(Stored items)
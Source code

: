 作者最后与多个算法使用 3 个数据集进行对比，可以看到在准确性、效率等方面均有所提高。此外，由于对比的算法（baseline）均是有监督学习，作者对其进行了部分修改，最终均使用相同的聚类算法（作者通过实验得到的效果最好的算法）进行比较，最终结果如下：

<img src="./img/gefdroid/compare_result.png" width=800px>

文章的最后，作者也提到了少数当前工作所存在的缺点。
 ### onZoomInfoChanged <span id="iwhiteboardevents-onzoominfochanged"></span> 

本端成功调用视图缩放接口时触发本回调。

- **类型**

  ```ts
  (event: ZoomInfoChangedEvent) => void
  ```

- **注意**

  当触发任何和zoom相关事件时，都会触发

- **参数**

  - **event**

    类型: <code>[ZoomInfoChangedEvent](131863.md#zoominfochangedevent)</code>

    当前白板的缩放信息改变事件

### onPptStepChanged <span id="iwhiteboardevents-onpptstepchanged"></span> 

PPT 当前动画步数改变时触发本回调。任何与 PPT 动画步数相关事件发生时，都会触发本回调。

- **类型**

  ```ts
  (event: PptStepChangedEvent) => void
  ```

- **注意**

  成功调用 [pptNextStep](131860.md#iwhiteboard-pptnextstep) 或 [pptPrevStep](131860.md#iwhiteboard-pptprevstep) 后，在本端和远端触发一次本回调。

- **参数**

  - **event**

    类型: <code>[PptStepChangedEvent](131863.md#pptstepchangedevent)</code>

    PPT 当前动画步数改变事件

→ **Problem requirements**
Every line with "code" in it should be copied from the entries above.

→ **Final answer**
Source code
    类型: <code>[ZoomInfoChangedEvent](131863.md#zoominfochangedevent)</code>
    类型: <code>[PptStepChangedEvent](131863.md#pptstepchangedevent)</code>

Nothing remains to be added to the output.